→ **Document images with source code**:
⟨

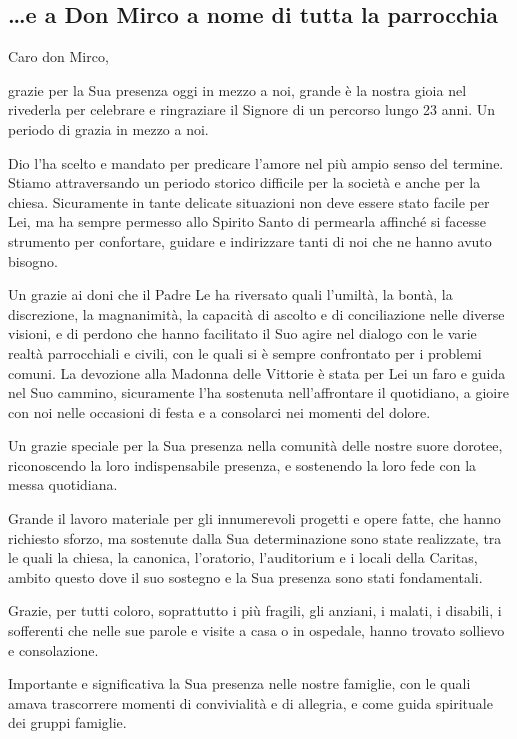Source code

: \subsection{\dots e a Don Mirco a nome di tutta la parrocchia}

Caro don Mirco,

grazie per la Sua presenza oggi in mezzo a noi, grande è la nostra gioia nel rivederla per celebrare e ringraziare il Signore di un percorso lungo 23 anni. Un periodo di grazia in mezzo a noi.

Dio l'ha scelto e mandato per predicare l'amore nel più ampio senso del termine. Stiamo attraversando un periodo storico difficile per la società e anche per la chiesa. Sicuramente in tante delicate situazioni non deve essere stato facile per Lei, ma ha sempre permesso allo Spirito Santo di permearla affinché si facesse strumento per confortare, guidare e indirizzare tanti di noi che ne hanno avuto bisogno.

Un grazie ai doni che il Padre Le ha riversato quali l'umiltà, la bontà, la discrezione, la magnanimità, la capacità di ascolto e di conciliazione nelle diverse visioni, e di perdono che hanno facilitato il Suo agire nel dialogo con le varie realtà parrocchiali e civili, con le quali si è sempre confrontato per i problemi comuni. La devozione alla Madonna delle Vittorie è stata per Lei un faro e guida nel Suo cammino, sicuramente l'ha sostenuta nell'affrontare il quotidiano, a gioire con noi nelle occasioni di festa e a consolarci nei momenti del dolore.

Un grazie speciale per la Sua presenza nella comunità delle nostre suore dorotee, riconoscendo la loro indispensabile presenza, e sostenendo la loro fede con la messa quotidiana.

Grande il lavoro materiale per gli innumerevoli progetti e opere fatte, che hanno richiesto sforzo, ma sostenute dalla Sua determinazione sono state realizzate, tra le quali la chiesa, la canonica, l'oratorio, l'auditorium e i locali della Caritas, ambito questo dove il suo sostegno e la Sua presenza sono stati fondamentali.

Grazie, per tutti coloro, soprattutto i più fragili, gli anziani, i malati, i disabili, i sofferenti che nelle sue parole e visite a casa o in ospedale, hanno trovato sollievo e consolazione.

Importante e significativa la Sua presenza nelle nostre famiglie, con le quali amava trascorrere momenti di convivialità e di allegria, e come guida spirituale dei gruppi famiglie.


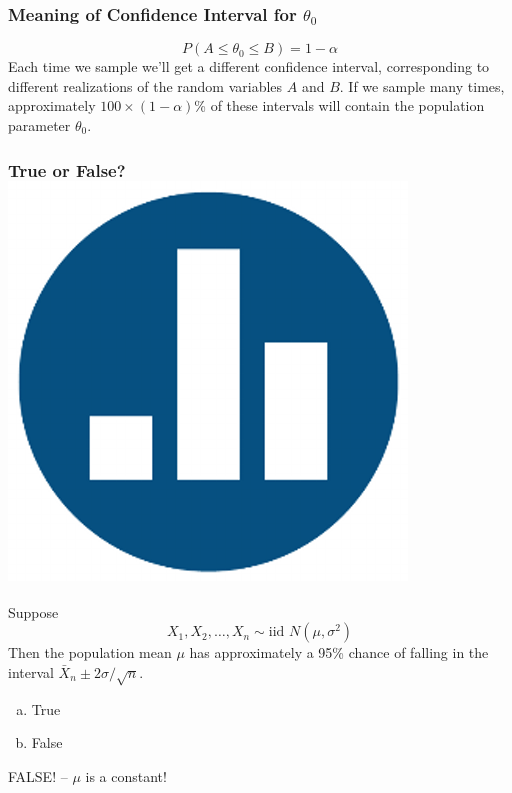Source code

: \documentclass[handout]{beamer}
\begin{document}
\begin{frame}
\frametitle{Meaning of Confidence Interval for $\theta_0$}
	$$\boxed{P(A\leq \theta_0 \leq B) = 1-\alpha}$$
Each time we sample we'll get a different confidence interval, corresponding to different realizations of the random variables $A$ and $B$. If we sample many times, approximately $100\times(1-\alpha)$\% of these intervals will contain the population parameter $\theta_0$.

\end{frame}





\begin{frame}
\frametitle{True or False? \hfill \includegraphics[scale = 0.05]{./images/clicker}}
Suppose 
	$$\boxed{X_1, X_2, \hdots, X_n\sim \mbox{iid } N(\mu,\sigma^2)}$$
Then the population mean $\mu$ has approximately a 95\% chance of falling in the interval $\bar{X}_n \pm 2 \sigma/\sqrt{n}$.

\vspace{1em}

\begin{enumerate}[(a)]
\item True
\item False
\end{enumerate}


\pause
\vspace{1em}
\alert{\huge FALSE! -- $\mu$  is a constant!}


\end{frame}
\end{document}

⟩

→ **Activity**: Starting at the line that holds "FALSE! -- $\mu$", retype each line exactly through the end of the entries, both ends included.

→ **Completed exercise**:
\alert{\huge FALSE! -- $\mu$  is a constant!}


\end{frame}
\end{document}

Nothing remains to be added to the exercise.